Happy St Andrew’s Day, the patron saint of Scotland, and whose cross forms one part of the Union Jack. How long that flag exists is a question to which none of us have an answer.

As depressing and awful as the Brexit referendum was, it’s easily forgotten how depressing and awful the preceding Scottish independence referendum was.

To those of us down here, the most demoralising aspect was the unionist campaign itself, which focused entirely on economic and technocratic arguments for keeping the Union. The entire argument seemed to be that Scotland gained financially from staying, and with that uninspiring message they managed to squeeze through with 55% of the vote. Project Fear, or realism depending on your view, might have worked with a once-hugely successful 300-year-old union, but two years later it failed against a still-evolving 40-year-old one.

The unionist argument was the long-term death knell of the union, not just because it turned Scotland into a SNP one-party state (just as a Remain win in 2016 would have hugely benefited UKIP, whereas victory killed it); but because the arguments in favour were so bloodless and, ultimately, self-defeating.

From an English point of view, if Scotland is only in the union for the money, then they should go. Ireland does pretty well despite its size and location, and Adam Smith’s homeland would likewise be fine, eventually.

But that’s the problem when you have people in charge who don’t understand patriotism, and what it means to belongs. That is not the case with historian Neil Oliver, whose paean to Britain makes the emotional case as a British Scot, that this is our home. He writes:

“If not economics or history, then what? How to make the claim that we, the inhabitants of these islands, are one family? In the end I can only speak for myself and from my own heart. That much is all I truly know….”
- Neil Oliver, These Islands

That is ultimately what the question is about: are we, the inhabitants of this island, a people and a family, with a shared bond of history and culture?
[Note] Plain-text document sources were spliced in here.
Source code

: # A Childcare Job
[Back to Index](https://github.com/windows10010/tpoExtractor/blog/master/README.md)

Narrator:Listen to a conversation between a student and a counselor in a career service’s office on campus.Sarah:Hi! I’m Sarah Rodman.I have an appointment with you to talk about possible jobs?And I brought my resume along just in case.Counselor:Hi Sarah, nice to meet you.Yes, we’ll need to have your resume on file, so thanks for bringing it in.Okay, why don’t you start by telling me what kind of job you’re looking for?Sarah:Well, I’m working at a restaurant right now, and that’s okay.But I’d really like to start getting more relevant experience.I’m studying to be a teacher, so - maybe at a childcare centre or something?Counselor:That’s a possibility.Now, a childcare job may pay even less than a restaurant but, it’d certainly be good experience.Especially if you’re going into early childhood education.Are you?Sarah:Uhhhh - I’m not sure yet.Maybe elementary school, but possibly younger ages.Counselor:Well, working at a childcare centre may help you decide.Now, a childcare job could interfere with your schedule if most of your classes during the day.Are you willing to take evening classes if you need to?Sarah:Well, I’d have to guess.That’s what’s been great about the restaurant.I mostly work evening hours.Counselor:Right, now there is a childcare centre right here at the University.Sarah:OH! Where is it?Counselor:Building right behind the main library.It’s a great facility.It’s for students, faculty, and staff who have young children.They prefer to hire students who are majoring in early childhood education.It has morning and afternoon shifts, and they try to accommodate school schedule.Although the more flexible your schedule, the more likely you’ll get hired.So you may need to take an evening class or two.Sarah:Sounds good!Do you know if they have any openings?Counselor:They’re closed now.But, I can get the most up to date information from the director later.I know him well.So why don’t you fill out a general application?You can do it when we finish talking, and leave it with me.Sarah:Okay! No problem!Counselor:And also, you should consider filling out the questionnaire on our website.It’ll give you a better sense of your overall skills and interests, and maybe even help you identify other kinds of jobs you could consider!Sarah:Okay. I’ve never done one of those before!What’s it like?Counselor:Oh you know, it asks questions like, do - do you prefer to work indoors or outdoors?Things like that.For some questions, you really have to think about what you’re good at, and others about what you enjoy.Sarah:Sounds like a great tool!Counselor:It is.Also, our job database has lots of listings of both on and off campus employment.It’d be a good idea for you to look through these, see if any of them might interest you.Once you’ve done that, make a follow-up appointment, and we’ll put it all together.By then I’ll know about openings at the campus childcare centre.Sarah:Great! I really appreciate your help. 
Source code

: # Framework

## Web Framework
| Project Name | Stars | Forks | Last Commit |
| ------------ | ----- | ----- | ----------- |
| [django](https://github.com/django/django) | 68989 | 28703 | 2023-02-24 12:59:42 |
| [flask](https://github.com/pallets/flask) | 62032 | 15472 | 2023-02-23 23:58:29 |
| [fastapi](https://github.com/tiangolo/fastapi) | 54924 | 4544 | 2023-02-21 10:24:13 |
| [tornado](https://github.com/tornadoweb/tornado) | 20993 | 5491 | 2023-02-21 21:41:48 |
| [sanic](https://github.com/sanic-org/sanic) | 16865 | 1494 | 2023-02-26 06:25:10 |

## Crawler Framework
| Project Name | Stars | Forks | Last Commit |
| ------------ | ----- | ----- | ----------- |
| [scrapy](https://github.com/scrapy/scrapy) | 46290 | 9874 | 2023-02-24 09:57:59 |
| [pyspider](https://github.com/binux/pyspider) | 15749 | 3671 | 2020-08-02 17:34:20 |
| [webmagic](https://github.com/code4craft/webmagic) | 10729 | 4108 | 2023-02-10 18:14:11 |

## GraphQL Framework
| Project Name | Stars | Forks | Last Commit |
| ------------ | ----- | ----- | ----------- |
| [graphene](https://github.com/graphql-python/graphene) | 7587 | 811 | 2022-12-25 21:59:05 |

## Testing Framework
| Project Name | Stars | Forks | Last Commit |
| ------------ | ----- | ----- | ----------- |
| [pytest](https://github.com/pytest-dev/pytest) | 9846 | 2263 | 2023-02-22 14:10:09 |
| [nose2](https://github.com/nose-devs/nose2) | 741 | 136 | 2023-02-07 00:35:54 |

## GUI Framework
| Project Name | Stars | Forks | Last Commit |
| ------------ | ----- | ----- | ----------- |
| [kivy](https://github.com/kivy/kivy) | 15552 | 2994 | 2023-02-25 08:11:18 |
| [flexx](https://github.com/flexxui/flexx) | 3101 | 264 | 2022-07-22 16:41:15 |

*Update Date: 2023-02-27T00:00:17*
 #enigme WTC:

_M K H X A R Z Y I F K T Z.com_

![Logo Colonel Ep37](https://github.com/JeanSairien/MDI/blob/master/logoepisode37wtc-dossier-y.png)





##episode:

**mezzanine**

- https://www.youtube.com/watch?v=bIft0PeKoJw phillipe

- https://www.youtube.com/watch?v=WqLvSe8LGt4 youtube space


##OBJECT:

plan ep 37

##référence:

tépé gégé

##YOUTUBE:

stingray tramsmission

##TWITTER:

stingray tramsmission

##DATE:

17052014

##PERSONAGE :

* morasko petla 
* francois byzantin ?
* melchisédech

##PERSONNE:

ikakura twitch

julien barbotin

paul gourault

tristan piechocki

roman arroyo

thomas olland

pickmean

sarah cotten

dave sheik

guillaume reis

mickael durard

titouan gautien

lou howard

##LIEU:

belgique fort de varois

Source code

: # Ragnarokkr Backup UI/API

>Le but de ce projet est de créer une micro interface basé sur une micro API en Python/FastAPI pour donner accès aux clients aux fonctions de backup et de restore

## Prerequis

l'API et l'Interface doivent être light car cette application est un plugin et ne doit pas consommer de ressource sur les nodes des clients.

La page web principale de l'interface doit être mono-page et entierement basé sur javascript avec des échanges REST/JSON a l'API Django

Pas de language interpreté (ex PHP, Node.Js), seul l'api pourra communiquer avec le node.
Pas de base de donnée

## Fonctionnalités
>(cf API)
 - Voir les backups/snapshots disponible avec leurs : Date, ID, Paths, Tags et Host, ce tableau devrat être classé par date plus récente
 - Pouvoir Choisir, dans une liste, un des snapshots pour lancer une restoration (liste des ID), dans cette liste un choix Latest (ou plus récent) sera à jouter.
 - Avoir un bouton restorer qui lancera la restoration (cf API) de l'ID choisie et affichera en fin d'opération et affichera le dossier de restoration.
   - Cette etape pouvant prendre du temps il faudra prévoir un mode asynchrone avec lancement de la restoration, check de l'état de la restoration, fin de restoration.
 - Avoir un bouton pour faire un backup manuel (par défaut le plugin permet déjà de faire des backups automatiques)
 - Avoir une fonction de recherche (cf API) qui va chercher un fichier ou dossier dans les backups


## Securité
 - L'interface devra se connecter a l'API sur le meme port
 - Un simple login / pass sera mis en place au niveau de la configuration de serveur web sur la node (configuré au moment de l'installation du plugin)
There are obvious reasons for the declining salience of Britishness. The things that united the union — empire, Protestantism and our shared language — are no longer there or unique to us. In England, Britishness has become more inclusive, and therefore weaker, increasingly associated with values in order to de-associate it with ancestry — and these “British values” are a set of political beliefs a large section of the population does not sign up to.

On top of this, the British state often appears weak and ailing compared to the dynamism of the Scottish executive and, this year for the first time, the Welsh. Historical trends suggest that the union’s demise is inevitable, and the next time a referendum comes along, one would not confidently bet on the unionists winning again.

When that does happen again, the battle will not be about financial prudence — certainly not the case a Brexit-supporting Tory party can make — but about ideas, ideals and belonging.